Why yet another PDF tool

At the time of 0.1.0 (April 2026) the open-source CLI/MCP ecosystem for PDFs is read-heavy: pdfannots, pdf-reader-mcp, pdf-agent-mcp, pymupdf4llm-mcp, docling-mcp all extract. None write annotations back. pdfanno is the reference implementation for the writeback side, with engineering properties tuned for agents:

Stable annotation_id across runs, library upgrades, and save→reopen round-trips. Formula: sha256(doc_id + kind + page + normalized_quads + normalized_matched_text + rule_hash) with quads rounded to 2 decimal places in PDF points.
Idempotent writes. Re-running the same command never creates duplicate annotations unless you pass --allow-duplicates.
Sidecar-first safety. --sidecar stores drafts in a local SQLite store; export commits them to a PDF copy; the original PDF is never modified unless you say --in-place.
--in-place pre-checks. Refuses encrypted / signed / permission- restricted / XFA / JavaScript PDFs before touching bytes.
Shared schema for --dry-run and apply. Preview output is a valid input to apply; no drift between what you plan and what you execute.
schema_version: 1 JSON contract. Fields are stable; breaking changes bump the version.

Install

pip install pdfanno

Requires Python 3.12 or newer. Runtime deps: PyMuPDF, Typer, Pydantic.

Quick tour

# Highlight a word, write to a new file (original never touched).
pdfanno highlight paper.pdf "transformer" -o paper.annotated.pdf

# Preview what would happen, as structured JSON.
pdfanno highlight paper.pdf "transformer" -o out.pdf --dry-run --json

# Add a sticky note on page 3.
pdfanno note paper.pdf --page 3 --text "revisit this claim" -o paper.noted.pdf

# List existing annotations.
pdfanno list paper.annotated.pdf --json

# Extract to JSON / Markdown.
pdfanno extract paper.annotated.pdf --format json > annotations.json
pdfanno extract paper.annotated.pdf --format markdown

# Apply a plan (the JSON from --dry-run or a hand-edited version).
pdfanno apply paper.pdf plan.json -o paper.applied.pdf --dry-run --json
pdfanno apply paper.pdf plan.json -o paper.applied.pdf

# Sidecar workflow: draft now, commit later.
pdfanno highlight paper.pdf "ATP synthase" --sidecar
pdfanno note     paper.pdf --page 2 --text "key result" --sidecar
pdfanno status   paper.pdf --json
pdfanno export   paper.pdf -o paper.annotated.pdf

# Imported a PDF from another reader? Pull its annotations into the sidecar.
pdfanno import paper.with_external_highlights.pdf

# Renamed or moved the PDF? Rebind the sidecar records to the new path.
pdfanno rebind old/path/paper.pdf new/path/paper.pdf

Migrating annotations across PDF versions (`diff`)

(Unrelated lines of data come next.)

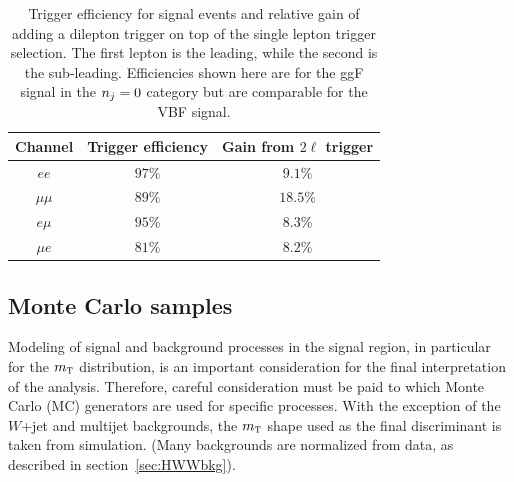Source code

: \begin{table}[h!]
\centering
\captionsetup{justification=centering}

\hspace{-10pt}
\begin{tabular}{|c|c|c|}
\hline
Channel & Trigger efficiency & Gain from $2\ell$ trigger \\ \hline \hline
$ee$ & $97$\% & $9.1$\% \\ \hline
$\mu\mu$ & $89$\% & $18.5$\% \\ \hline
$e\mu$ & $95$\% & $8.3$\% \\ \hline
$\mu e$ & $81$\% & $8.2$\% \\ \hline
\end{tabular}

\caption{
Trigger efficiency for signal events and relative gain of adding a dilepton trigger on top of the single lepton trigger selection. The first lepton is the leading, while the second is the sub-leading. Efficiencies shown here are for the ggF signal in the $n_j = 0$ category but are comparable for the VBF signal. 
}
\label{tab:trigeff}
\end{table}

\subsection{Monte Carlo samples}
\label{sec:HWWMC}

Modeling of signal and background processes in the signal region, in particular for the $m_{\textrm{\footnotesize\sc t}}$ distribution, is an important consideration for the final interpretation of the analysis. Therefore, careful consideration must be paid to which Monte Carlo (MC) generators are used for specific processes. With the exception of the $W$+jet and multijet backgrounds, the $m_{\textrm{\footnotesize\sc t}}$ shape used as the final discriminant is taken from simulation. (Many backgrounds are normalized from data, as described in section~\ref{sec:HWWbkg}).

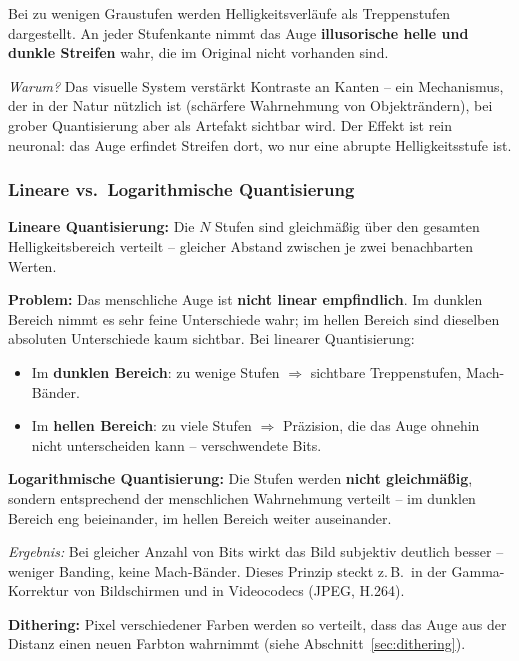 \documentclass[12pt, a4paper]{article}
\begin{document}
Bei zu wenigen Graustufen werden Helligkeitsverläufe als Treppenstufen dargestellt. An jeder Stufenkante nimmt das Auge \textbf{illusorische helle und dunkle Streifen} wahr, die im Original nicht vorhanden sind.

\textit{Warum?} Das visuelle System verstärkt Kontraste an Kanten -- ein Mechanismus, der in der Natur nützlich ist (schärfere Wahrnehmung von Objekträndern), bei grober Quantisierung aber als Artefakt sichtbar wird. Der Effekt ist rein neuronal: das Auge \glqq{}erfindet\grqq{} Streifen dort, wo nur eine abrupte Helligkeitsstufe ist.

\subsubsection*{Lineare vs.\ Logarithmische Quantisierung}

\textbf{Lineare Quantisierung:} Die $N$ Stufen sind gleichmäßig über den gesamten Helligkeitsbereich verteilt -- gleicher Abstand zwischen je zwei benachbarten Werten.

\textbf{Problem:} Das menschliche Auge ist \textbf{nicht linear empfindlich}. Im dunklen Bereich nimmt es sehr feine Unterschiede wahr; im hellen Bereich sind dieselben absoluten Unterschiede kaum sichtbar. Bei linearer Quantisierung:
\begin{itemize}
  \item Im \textbf{dunklen Bereich}: zu wenige Stufen $\Rightarrow$ sichtbare Treppenstufen, Mach-Bänder.
  \item Im \textbf{hellen Bereich}: zu viele Stufen $\Rightarrow$ Präzision, die das Auge ohnehin nicht unterscheiden kann -- verschwendete Bits.
\end{itemize}

\textbf{Logarithmische Quantisierung:} Die Stufen werden \textbf{nicht gleichmäßig}, sondern entsprechend der menschlichen Wahrnehmung verteilt -- im dunklen Bereich eng beieinander, im hellen Bereich weiter auseinander.

\textit{Ergebnis:} Bei gleicher Anzahl von Bits wirkt das Bild subjektiv deutlich besser -- weniger Banding, keine Mach-Bänder. Dieses Prinzip steckt z.\,B.\ in der Gamma-Korrektur von Bildschirmen und in Videocodecs (JPEG, H.264).

\textbf{Dithering:} Pixel verschiedener Farben werden so verteilt,
dass das Auge aus der Distanz einen neuen Farbton wahrnimmt
(siehe Abschnitt~\ref{sec:dithering}).

\end{document}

pdfanno diff OLD.pdf NEW.pdf compares the annotations already stored in OLD.pdf against NEW.pdf and classifies each one as:

Status	Meaning
`preserved`	Same page, same location (text still there, centers within ~15 pt).
`relocated`	Same text found, but moved to another page or position.
`changed`	Text around the annotation is recognizably edited.
`ambiguous`	Multiple candidates with close scores — flagged for review.
`broken`	Text no longer found in the new version (or only unrecognizable candidates).

Each result carries a confidence in [0, 1] decomposed into five signals (text / context / layout / page proximity / length). Agents can filter by status + confidence and pipe the rest to human review.

# Emit a diff report (JSON) for a paper that got revised.
pdfanno diff paper_v1.pdf paper_v2.pdf --json > diff.json

# Or write directly to a file, with a human-readable summary on stderr.
pdfanno diff paper_v1.pdf paper_v2.pdf --diff-out diff.json

See docs/diff.md for the full migration workflow, and docs/examples/arxiv_attention_v1_to_v5.md for a 3-minute walkthrough on a real 39-highlight paper.

Exit codes

Code	Meaning
0	Success. Also returned when zero matches or zero new annotations after dedup.
2	Usage error (bad flags, unknown color, page out of range, invalid plan JSON).
3	Input/file error (missing file, can't open, encrypted without password).
4	Processing error (save failed, in-place refused, partial write failure).

AnnotationPlan schema

--dry-run and apply share the same JSON contract (see plan.md §8.3):

{
  "schema_version": 1,
  "doc_id": "id:6a43c29b17151dc2821dc38706681260",
  "rules": [
    {
      "rule_id": "rule-001",
      "kind": "highlight",
      "query": "transformer",
      "mode": "literal",
      "color": [1.0, 1.0, 0.0],
      "page_range": null
    }
  ],
  "annotations": [
    {
      "annotation_id": "2d71c6c4b24ca04985546051c6e295330280e8e91b214664ab755605b805ffc4",
      "rule_id": "rule-001",
      "kind": "highlight",
      "page": 0,
      "matched_text": "transformer",
      "quads": [[72.12, 144.34, 130.55, 144.34, 72.12, 158.02, 130.55, 158.02]],
      "color": [1.0, 1.0, 0.0],
      "contents": "",
      "source": "plan"
    }
  ]
}

Consumers should treat unknown keys as forward-compatible additions — models are pydantic extra="allow".

Document identity

pdfanno never uses whole-file hashing for document identity (incremental saves change the bytes). It uses:

Primary: PDF trailer /ID[0], prefixed id:.
Fallback: fb:<page_count>:<first_page_text_hash>:<file_size>.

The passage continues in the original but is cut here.